Una strada obbligata per gli ossequienti servitori della finanza internazionale, d’altro canto già tracciata nella manovra finanziaria di luglio scorso dal ministro del lavoro (si fa per dire) Sacconi, che, con l’articolo 8, ha servito alle aziende, su di un piatto d’argento, la possibilità di derogare dalla contrattazione nazionale.
Ora l’impegno italiano, messo nero su bianco, nei confronti dei tecnocrati di Bruxelles e Francoforte prevede l’introduzione della libertà di licenziamento nel caso di difficoltà economiche delle imprese (banche comprese), nel nome della concorrenza dei mercati. Ridicolo è il raffronto con quello cinese, dove i diritti dei lavoratori sono una vera e propria chimera e lo sfruttamento a livello schiavistico della mano d’opera fa sì che il c.d. costo del lavoro risulti ad esempio otto volte inferiore a quello italiano.
La competizione con le aziende straniere, secondo le logiche perverse dell’ideologia mondialista, deve dunque essere completamente libera da “lacci e lacciuoli”. Tradotto dal politichese e dalla lingua degli economisti(ci) ciò significa che il “mercato del lavoro” deve prevedere la pratica dell’assunzione e del licenziamento ad libitum. Punto e basta.

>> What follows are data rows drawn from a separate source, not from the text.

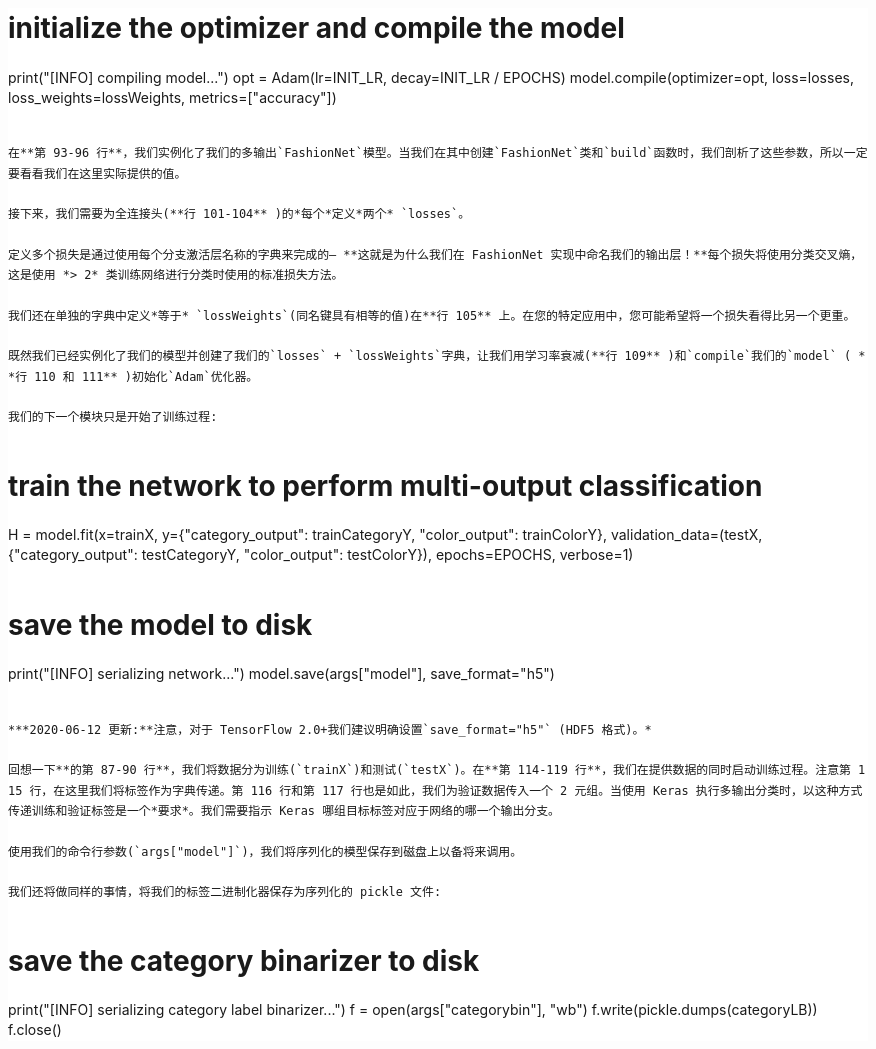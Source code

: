 # initialize the optimizer and compile the model
print("[INFO] compiling model...")
opt = Adam(lr=INIT_LR, decay=INIT_LR / EPOCHS)
model.compile(optimizer=opt, loss=losses, loss_weights=lossWeights,
	metrics=["accuracy"])

```

在**第 93-96 行**，我们实例化了我们的多输出`FashionNet`模型。当我们在其中创建`FashionNet`类和`build`函数时，我们剖析了这些参数，所以一定要看看我们在这里实际提供的值。

接下来，我们需要为全连接头(**行 101-104** )的*每个*定义*两个* `losses`。

定义多个损失是通过使用每个分支激活层名称的字典来完成的— **这就是为什么我们在 FashionNet 实现中命名我们的输出层！**每个损失将使用分类交叉熵，这是使用 *> 2* 类训练网络进行分类时使用的标准损失方法。

我们还在单独的字典中定义*等于* `lossWeights`(同名键具有相等的值)在**行 105** 上。在您的特定应用中，您可能希望将一个损失看得比另一个更重。

既然我们已经实例化了我们的模型并创建了我们的`losses` + `lossWeights`字典，让我们用学习率衰减(**行 109** )和`compile`我们的`model` ( **行 110 和 111** )初始化`Adam`优化器。

我们的下一个模块只是开始了训练过程:

```
# train the network to perform multi-output classification
H = model.fit(x=trainX,
	y={"category_output": trainCategoryY, "color_output": trainColorY},
	validation_data=(testX,
		{"category_output": testCategoryY, "color_output": testColorY}),
	epochs=EPOCHS,
	verbose=1)

# save the model to disk
print("[INFO] serializing network...")
model.save(args["model"], save_format="h5")

```

***2020-06-12 更新:**注意，对于 TensorFlow 2.0+我们建议明确设置`save_format="h5"` (HDF5 格式)。*

回想一下**的第 87-90 行**，我们将数据分为训练(`trainX`)和测试(`testX`)。在**第 114-119 行**，我们在提供数据的同时启动训练过程。注意第 115 行，在这里我们将标签作为字典传递。第 116 行和第 117 行也是如此，我们为验证数据传入一个 2 元组。当使用 Keras 执行多输出分类时，以这种方式传递训练和验证标签是一个*要求*。我们需要指示 Keras 哪组目标标签对应于网络的哪一个输出分支。

使用我们的命令行参数(`args["model"]`)，我们将序列化的模型保存到磁盘上以备将来调用。

我们还将做同样的事情，将我们的标签二进制化器保存为序列化的 pickle 文件:

```
# save the category binarizer to disk
print("[INFO] serializing category label binarizer...")
f = open(args["categorybin"], "wb")
f.write(pickle.dumps(categoryLB))
f.close()
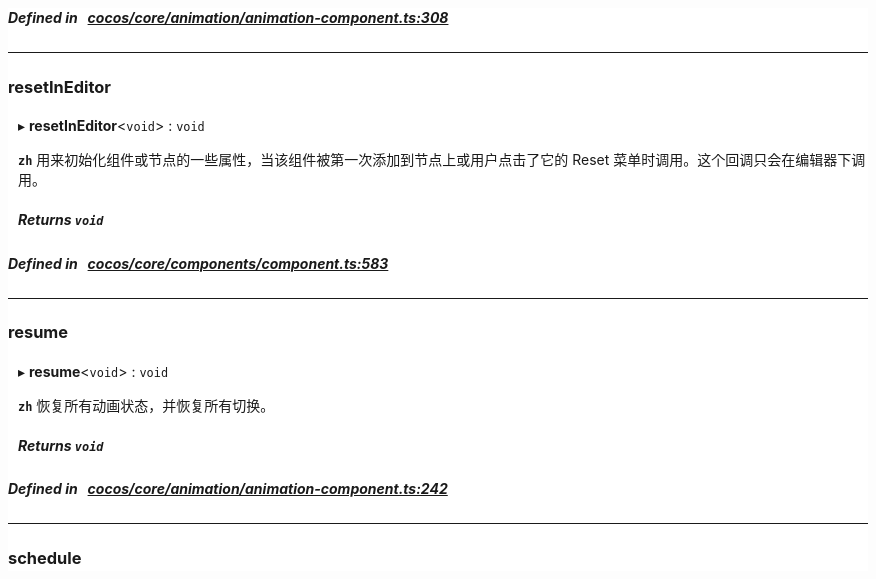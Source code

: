 


</div>

##### Defined in &nbsp;   [cocos/core/animation/animation-component.ts:308](https://github.com/cocos-creator/engine/blob/c7bf6b8a9/cocos/core/animation/animation-component.ts#L308)&nbsp;
___
### resetInEditor
<div style="margin-left: 10px;">

▸   **resetInEditor**<`void`\> : `void`




**`zh`** 用来初始化组件或节点的一些属性，当该组件被第一次添加到节点上或用户点击了它的 Reset 菜单时调用。这个回调只会在编辑器下调用。










##### Returns `void`




</div>

##### Defined in &nbsp;   [cocos/core/components/component.ts:583](https://github.com/cocos-creator/engine/blob/c7bf6b8a9/cocos/core/components/component.ts#L583)&nbsp;
___
### resume
<div style="margin-left: 10px;">

▸   **resume**<`void`\> : `void`




**`zh`** 
恢复所有动画状态，并恢复所有切换。










##### Returns `void`




</div>

##### Defined in &nbsp;   [cocos/core/animation/animation-component.ts:242](https://github.com/cocos-creator/engine/blob/c7bf6b8a9/cocos/core/animation/animation-component.ts#L242)&nbsp;
___
### schedule
<div style="margin-left: 10px;">
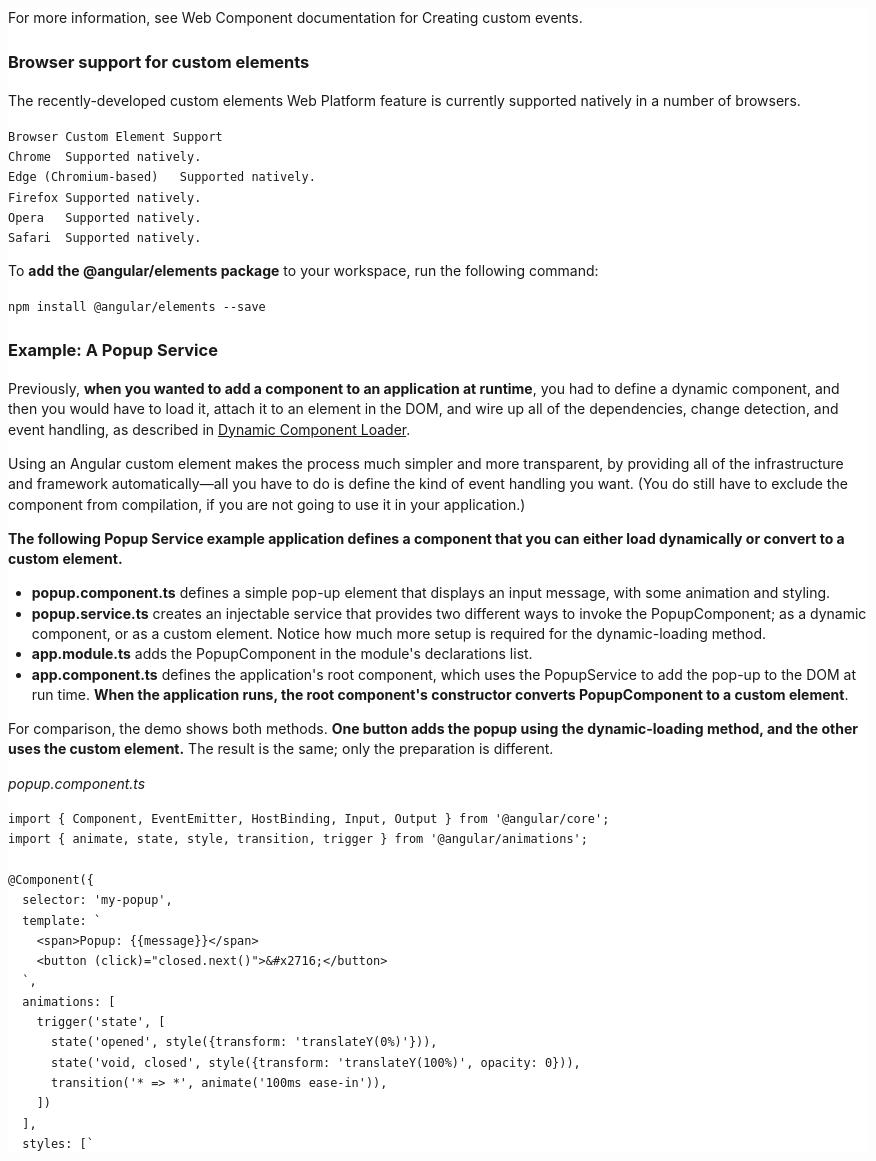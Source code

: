 For more information, see Web Component documentation for Creating custom events.

### Browser support for custom elements

The recently-developed custom elements Web Platform feature is currently supported natively in a number of browsers.
```
Browser	Custom Element Support
Chrome	Supported natively.
Edge (Chromium-based)	Supported natively.
Firefox	Supported natively.
Opera	Supported natively.
Safari	Supported natively.
```
To **add the @angular/elements package** to your workspace, run the following command:

```
npm install @angular/elements --save
``` 

### Example: A Popup Service

Previously, **when you wanted to add a component to an application at runtime**, you had to define a dynamic component, and then you would have to load it, attach it to an element in the DOM, and wire up all of the dependencies, change detection, and event handling, as described in [Dynamic Component Loader](https://angular.io/guide/dynamic-component-loader).

Using an Angular custom element makes the process much simpler and more transparent, by providing all of the infrastructure and framework automatically—all you have to do is define the kind of event handling you want. (You do still have to exclude the component from compilation, if you are not going to use it in your application.)

**The following Popup Service example application defines a component that you can either load dynamically or convert to a custom element.**

- **popup.component.ts** defines a simple pop-up element that displays an input message, with some animation and styling.
- **popup.service.ts** creates an injectable service that provides two different ways to invoke the PopupComponent; as a dynamic component, or as a custom element. Notice how much more setup is required for the dynamic-loading method.
- **app.module.ts** adds the PopupComponent in the module's declarations list.
- **app.component.ts** defines the application's root component, which uses the PopupService to add the pop-up to the DOM at run time. **When the application runs, the root component's constructor converts PopupComponent to a custom element**.

For comparison, the demo shows both methods. **One button adds the popup using the dynamic-loading method, and the other uses the custom element.** The result is the same; only the preparation is different.

*popup.component.ts*
```
import { Component, EventEmitter, HostBinding, Input, Output } from '@angular/core';
import { animate, state, style, transition, trigger } from '@angular/animations';

@Component({
  selector: 'my-popup',
  template: `
    <span>Popup: {{message}}</span>
    <button (click)="closed.next()">&#x2716;</button>
  `,
  animations: [
    trigger('state', [
      state('opened', style({transform: 'translateY(0%)'})),
      state('void, closed', style({transform: 'translateY(100%)', opacity: 0})),
      transition('* => *', animate('100ms ease-in')),
    ])
  ],
  styles: [`
```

Così mentre la crisi mondiale, provocata dalla finanza speculativa anglo-americana, la si vuol far pagare ai popoli europei, privilegiando la finanza stessa e l’impresa a scapito del lavoro, in Italia si sta concretizzando il disegno, varato già a partire dalla famigerata crociera sul Britannia del 1992, di vendere gli ultimi scampoli del demanio dello Stato e del patrimonio pubblico nazionale (Eni, Enel, Finmeccanica).
L’operazione sarà forse portata a termine dai tre moschettieri della Goldman & Sachs, Monti-Letta-Draghi? Ai posteri la sentenza.